• _Task brief_
The result should be every line in the material below containing the string "Finance".

• _Data shown_

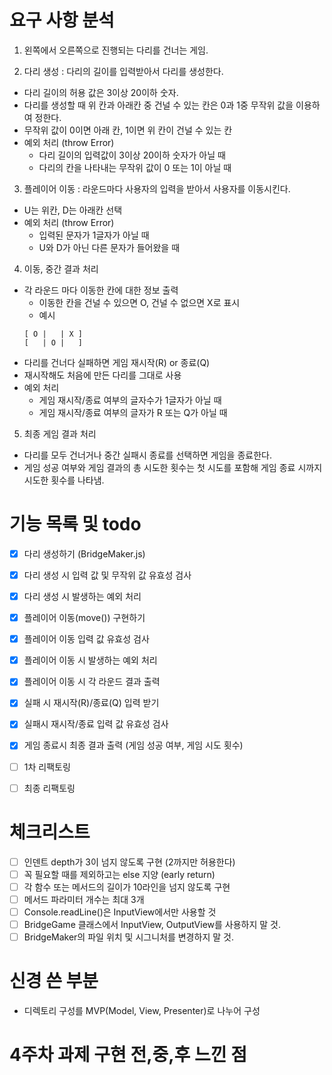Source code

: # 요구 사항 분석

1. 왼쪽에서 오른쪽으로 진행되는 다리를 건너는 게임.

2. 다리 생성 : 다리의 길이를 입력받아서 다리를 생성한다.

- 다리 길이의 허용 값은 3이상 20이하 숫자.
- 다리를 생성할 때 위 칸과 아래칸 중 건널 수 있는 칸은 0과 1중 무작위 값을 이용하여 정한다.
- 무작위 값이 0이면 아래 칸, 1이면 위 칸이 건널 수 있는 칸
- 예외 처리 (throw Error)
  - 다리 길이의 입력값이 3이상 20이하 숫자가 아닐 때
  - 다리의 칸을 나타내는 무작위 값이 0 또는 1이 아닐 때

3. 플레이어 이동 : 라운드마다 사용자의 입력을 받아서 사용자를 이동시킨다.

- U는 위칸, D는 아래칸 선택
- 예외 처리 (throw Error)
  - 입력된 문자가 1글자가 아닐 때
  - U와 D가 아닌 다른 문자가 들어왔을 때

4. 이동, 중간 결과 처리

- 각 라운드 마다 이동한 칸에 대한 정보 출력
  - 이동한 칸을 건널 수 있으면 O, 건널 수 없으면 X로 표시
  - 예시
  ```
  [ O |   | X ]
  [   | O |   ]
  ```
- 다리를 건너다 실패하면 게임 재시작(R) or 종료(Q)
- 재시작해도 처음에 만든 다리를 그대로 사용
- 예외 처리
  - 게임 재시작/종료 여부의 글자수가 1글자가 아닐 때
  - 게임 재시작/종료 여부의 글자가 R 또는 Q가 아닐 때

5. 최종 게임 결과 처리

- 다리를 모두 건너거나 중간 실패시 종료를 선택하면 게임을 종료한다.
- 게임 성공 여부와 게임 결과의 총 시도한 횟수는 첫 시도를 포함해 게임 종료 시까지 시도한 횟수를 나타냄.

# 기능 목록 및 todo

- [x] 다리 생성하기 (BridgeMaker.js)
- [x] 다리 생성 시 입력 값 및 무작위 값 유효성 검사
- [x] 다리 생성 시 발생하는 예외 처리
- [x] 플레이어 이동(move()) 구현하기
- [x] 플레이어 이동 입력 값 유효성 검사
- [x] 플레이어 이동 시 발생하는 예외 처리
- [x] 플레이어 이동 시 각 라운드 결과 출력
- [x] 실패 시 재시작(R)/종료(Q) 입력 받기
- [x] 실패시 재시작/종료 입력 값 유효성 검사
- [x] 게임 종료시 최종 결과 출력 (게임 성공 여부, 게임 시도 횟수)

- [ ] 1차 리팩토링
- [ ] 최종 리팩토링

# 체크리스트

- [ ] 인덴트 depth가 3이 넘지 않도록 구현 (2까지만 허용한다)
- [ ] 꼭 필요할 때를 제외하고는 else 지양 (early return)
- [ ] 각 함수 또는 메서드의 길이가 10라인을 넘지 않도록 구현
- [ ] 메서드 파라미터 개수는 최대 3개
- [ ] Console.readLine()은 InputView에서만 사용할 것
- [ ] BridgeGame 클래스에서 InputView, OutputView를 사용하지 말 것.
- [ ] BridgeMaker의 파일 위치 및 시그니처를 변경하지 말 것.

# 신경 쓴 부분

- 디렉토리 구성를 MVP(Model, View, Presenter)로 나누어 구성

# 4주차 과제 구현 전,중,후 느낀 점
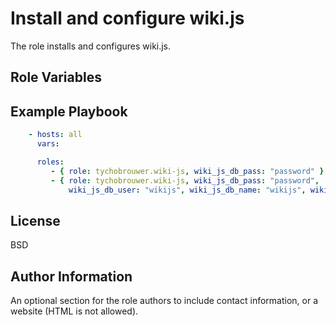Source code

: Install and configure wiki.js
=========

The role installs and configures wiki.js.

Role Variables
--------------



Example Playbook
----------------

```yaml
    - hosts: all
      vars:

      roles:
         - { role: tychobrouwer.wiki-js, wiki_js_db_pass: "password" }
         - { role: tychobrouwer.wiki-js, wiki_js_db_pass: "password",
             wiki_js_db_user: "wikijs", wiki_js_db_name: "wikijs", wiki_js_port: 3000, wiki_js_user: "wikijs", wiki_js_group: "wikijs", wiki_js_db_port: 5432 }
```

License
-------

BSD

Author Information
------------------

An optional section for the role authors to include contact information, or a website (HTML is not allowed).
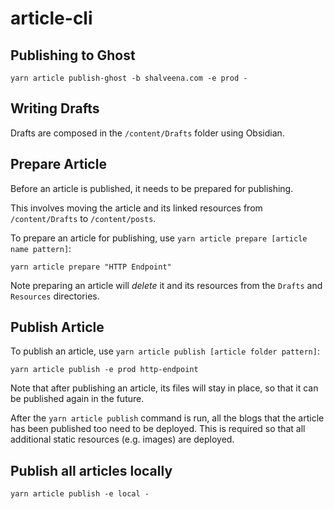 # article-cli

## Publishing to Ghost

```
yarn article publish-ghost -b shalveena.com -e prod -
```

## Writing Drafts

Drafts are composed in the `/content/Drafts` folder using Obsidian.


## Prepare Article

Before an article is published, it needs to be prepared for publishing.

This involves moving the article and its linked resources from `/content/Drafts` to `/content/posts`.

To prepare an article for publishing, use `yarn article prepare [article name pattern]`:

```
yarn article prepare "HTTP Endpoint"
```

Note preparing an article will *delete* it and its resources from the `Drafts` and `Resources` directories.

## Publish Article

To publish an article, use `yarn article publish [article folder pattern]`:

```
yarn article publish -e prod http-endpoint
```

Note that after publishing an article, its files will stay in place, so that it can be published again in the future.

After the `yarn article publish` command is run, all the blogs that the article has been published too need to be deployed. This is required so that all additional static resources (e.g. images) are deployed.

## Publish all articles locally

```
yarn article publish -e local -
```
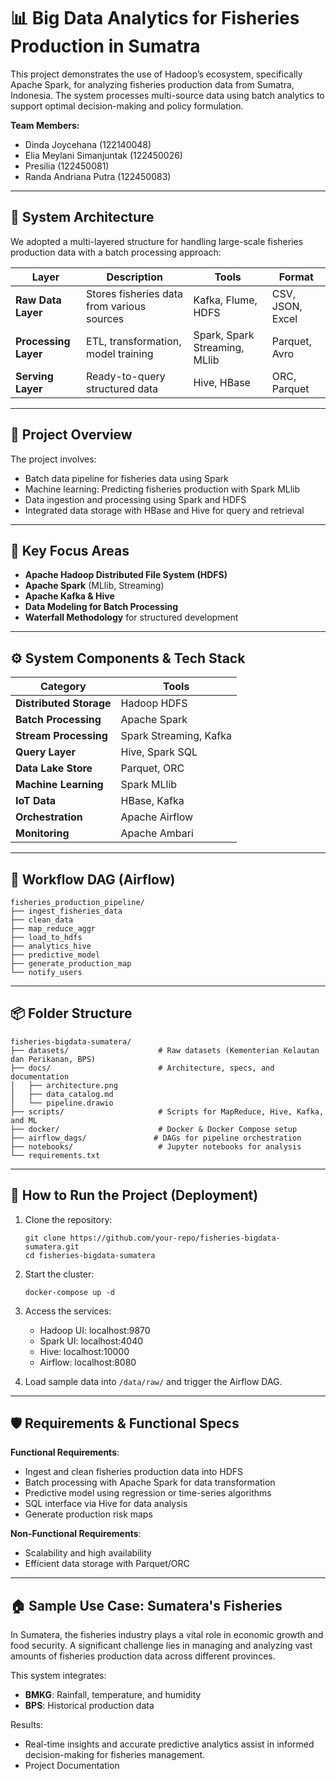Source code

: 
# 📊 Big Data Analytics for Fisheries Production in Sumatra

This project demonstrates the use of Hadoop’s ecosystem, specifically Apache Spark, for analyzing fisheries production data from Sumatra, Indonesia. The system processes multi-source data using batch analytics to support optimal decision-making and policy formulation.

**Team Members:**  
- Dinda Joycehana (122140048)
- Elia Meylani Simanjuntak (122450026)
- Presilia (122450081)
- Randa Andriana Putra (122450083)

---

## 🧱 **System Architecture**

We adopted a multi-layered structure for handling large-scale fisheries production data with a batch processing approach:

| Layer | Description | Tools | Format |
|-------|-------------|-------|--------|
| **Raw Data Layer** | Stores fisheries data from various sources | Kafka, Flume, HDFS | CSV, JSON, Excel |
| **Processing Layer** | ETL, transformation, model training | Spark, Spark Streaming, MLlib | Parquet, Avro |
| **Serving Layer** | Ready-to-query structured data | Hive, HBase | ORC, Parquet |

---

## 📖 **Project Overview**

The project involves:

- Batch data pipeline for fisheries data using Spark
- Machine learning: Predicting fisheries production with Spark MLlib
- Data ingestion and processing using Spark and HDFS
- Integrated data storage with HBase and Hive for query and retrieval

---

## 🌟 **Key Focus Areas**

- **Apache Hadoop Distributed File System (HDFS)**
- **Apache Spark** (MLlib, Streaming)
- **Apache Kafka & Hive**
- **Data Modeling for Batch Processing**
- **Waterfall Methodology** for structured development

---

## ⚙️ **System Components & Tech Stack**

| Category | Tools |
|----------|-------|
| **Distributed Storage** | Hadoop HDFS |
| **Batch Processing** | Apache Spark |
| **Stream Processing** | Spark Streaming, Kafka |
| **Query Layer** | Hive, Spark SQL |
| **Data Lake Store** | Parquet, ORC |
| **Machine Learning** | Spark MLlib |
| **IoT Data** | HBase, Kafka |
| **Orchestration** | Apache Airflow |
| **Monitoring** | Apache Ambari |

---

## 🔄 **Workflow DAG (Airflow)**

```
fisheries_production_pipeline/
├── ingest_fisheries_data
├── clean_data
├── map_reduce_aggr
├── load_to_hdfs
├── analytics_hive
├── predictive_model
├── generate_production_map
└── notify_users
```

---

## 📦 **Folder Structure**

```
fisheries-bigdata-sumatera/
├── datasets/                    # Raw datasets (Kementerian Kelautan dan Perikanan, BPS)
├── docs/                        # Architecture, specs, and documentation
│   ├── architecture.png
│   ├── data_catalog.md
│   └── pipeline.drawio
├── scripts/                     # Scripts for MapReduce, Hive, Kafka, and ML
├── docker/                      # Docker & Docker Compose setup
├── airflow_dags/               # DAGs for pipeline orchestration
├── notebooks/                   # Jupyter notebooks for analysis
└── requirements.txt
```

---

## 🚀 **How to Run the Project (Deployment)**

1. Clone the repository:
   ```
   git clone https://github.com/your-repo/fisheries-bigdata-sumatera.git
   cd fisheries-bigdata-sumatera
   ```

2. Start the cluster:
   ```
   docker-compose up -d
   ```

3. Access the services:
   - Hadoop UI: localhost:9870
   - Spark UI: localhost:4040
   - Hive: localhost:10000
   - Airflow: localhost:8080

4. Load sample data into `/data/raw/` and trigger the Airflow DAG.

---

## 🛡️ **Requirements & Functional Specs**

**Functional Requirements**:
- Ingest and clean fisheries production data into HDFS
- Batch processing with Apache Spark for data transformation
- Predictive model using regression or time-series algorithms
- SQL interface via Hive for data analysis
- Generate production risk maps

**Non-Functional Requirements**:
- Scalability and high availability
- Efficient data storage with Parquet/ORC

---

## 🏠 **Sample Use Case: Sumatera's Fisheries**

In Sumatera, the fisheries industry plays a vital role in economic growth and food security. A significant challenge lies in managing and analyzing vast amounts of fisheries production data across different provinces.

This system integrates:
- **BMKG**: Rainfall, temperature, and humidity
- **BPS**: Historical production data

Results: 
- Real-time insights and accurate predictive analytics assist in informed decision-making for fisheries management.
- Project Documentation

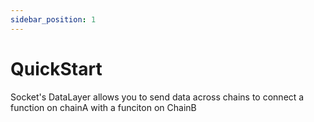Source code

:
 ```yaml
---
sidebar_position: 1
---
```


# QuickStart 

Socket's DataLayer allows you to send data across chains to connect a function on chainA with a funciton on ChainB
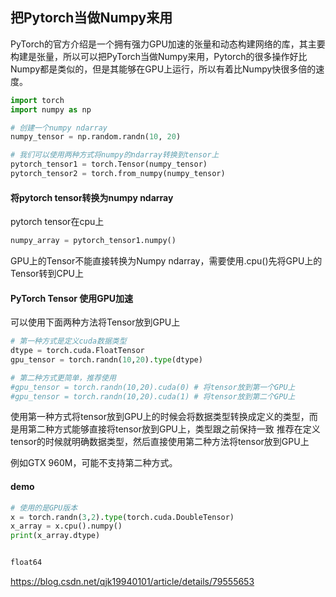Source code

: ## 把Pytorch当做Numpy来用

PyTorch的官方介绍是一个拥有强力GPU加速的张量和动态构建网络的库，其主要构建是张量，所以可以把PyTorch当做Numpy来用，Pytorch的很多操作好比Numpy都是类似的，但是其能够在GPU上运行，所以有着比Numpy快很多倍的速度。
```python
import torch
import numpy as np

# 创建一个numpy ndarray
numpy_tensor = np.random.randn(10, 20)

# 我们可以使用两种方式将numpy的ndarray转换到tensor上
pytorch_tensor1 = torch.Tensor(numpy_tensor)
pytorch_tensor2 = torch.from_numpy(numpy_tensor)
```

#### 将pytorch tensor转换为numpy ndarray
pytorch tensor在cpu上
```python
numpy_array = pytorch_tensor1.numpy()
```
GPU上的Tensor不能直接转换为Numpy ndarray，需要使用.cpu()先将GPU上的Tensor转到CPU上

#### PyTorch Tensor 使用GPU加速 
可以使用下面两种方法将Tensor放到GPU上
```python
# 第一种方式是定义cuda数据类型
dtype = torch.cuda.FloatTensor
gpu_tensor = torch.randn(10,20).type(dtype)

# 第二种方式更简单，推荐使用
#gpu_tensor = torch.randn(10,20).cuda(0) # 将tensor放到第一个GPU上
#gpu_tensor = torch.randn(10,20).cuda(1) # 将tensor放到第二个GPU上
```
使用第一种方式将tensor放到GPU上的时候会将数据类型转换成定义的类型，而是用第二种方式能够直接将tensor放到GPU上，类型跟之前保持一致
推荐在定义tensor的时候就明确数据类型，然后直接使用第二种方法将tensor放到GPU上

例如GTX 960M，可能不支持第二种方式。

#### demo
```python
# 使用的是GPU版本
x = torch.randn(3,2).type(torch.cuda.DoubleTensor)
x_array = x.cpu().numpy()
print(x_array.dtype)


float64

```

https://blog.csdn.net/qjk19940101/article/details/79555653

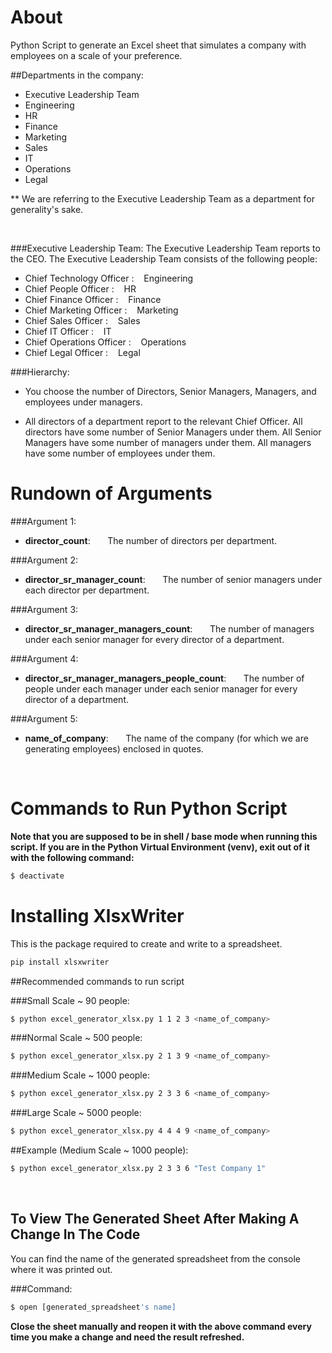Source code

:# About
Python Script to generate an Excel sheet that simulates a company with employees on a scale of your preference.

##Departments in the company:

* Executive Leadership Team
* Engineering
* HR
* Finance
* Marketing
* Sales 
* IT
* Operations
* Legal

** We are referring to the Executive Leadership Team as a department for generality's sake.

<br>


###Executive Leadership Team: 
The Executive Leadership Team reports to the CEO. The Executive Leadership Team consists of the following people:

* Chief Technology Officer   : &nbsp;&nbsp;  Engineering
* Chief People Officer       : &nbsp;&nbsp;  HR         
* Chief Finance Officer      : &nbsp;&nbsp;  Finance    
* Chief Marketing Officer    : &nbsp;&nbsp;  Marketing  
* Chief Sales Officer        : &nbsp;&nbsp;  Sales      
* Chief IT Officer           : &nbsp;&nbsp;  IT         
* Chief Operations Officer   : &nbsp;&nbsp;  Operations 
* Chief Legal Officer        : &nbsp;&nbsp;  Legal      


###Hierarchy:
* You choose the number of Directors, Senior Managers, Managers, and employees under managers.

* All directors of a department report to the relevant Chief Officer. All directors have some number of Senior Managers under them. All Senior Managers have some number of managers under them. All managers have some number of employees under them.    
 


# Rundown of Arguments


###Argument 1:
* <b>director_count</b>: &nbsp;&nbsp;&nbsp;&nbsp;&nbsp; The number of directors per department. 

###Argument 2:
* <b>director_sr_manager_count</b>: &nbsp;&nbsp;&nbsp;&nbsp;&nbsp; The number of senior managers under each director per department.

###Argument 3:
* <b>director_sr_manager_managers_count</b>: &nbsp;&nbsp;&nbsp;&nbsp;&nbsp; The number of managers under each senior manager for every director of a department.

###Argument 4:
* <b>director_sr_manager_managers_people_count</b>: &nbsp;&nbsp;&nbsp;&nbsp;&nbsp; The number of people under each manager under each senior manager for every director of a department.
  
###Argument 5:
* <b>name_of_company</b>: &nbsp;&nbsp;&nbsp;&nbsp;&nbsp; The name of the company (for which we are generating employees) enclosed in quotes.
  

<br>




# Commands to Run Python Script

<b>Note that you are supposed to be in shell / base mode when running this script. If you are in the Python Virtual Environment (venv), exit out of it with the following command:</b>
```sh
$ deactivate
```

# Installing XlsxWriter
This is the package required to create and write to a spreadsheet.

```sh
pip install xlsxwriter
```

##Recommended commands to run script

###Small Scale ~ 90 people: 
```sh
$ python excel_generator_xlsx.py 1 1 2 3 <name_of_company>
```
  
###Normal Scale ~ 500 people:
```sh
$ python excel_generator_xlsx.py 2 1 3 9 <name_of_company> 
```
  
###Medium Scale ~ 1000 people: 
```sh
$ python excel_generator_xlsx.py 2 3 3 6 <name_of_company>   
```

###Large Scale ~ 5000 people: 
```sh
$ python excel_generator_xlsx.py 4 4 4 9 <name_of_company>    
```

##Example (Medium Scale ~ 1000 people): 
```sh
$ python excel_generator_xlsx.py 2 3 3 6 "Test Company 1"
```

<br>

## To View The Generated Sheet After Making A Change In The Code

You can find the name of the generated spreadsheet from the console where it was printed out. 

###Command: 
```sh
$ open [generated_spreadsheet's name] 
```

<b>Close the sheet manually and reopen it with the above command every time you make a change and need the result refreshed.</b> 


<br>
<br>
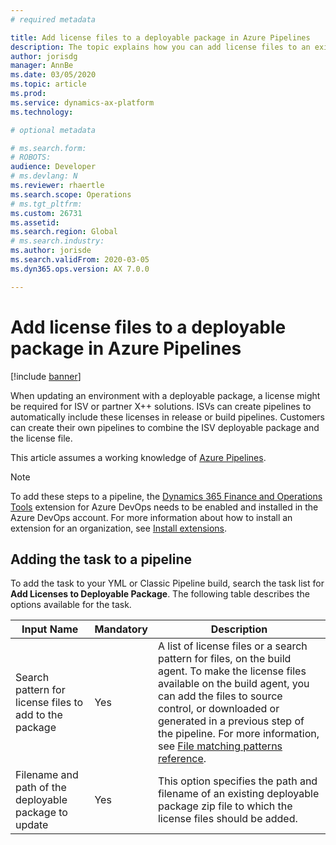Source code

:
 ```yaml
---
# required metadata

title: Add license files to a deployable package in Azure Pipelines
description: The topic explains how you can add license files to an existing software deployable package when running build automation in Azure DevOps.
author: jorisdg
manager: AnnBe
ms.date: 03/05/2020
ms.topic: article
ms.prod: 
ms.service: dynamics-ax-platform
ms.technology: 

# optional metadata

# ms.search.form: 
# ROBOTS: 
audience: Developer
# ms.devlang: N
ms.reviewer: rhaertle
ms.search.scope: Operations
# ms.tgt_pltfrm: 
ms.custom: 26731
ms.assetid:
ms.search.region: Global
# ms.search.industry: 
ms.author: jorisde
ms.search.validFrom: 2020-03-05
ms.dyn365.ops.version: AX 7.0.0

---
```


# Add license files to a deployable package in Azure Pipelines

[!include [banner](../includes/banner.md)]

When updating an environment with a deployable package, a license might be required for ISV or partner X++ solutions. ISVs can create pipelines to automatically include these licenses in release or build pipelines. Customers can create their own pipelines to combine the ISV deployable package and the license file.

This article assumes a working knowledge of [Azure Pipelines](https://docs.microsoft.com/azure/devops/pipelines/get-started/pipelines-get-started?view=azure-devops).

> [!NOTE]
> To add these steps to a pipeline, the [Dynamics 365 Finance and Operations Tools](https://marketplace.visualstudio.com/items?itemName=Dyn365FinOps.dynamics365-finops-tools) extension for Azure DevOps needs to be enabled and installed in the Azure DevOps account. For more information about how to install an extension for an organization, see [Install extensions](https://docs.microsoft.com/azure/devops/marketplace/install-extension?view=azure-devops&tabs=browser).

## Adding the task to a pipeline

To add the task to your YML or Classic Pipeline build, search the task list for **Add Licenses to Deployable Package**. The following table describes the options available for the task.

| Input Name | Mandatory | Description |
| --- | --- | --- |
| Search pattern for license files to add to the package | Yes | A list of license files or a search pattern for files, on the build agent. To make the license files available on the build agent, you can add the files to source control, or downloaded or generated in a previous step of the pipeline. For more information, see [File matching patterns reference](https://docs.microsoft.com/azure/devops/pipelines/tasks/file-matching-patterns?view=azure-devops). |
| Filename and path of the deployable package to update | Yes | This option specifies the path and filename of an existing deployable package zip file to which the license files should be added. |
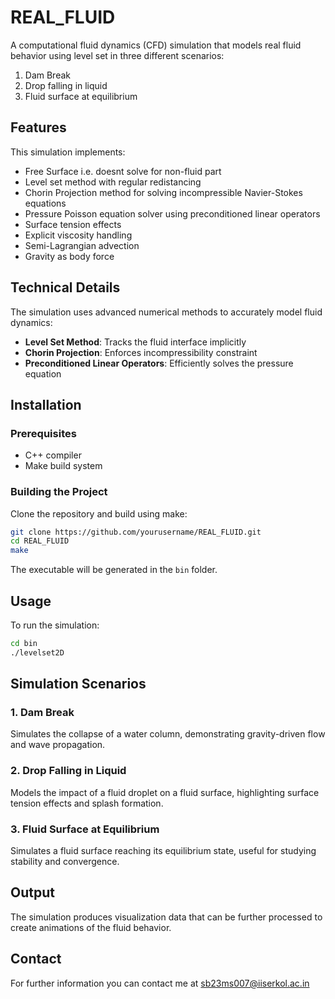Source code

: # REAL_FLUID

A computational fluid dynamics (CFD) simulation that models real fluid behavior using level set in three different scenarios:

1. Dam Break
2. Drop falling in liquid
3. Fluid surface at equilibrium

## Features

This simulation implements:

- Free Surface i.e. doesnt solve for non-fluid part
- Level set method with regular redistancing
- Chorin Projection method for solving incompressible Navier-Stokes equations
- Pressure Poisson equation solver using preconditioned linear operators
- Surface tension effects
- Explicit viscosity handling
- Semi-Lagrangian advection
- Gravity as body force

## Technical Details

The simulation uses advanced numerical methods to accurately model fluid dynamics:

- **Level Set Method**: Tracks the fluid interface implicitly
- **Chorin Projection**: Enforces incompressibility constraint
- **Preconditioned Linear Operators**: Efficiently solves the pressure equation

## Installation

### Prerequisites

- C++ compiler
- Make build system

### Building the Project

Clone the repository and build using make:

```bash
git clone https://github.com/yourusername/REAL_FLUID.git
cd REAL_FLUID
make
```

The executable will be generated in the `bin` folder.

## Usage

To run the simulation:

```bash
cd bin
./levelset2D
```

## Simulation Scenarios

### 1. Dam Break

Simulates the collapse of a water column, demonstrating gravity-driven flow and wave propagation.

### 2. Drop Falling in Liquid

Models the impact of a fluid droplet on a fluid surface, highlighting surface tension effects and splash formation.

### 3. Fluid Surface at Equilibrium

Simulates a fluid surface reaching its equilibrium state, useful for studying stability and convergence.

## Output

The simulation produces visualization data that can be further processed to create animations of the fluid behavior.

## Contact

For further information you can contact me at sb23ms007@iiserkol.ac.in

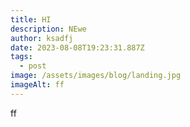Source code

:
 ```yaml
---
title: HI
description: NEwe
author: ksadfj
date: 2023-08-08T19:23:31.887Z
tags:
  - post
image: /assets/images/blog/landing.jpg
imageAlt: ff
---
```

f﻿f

• _Solved exercise_
* Finance
* Chief Finance Officer      : &nbsp;&nbsp;  Finance    
> To add these steps to a pipeline, the [Dynamics 365 Finance and Operations Tools](https://marketplace.visualstudio.com/items?itemName=Dyn365FinOps.dynamics365-finops-tools) extension for Azure DevOps needs to be enabled and installed in the Azure DevOps account. For more information about how to install an extension for an organization, see [Install extensions](https://docs.microsoft.com/azure/devops/marketplace/install-extension?view=azure-devops&tabs=browser).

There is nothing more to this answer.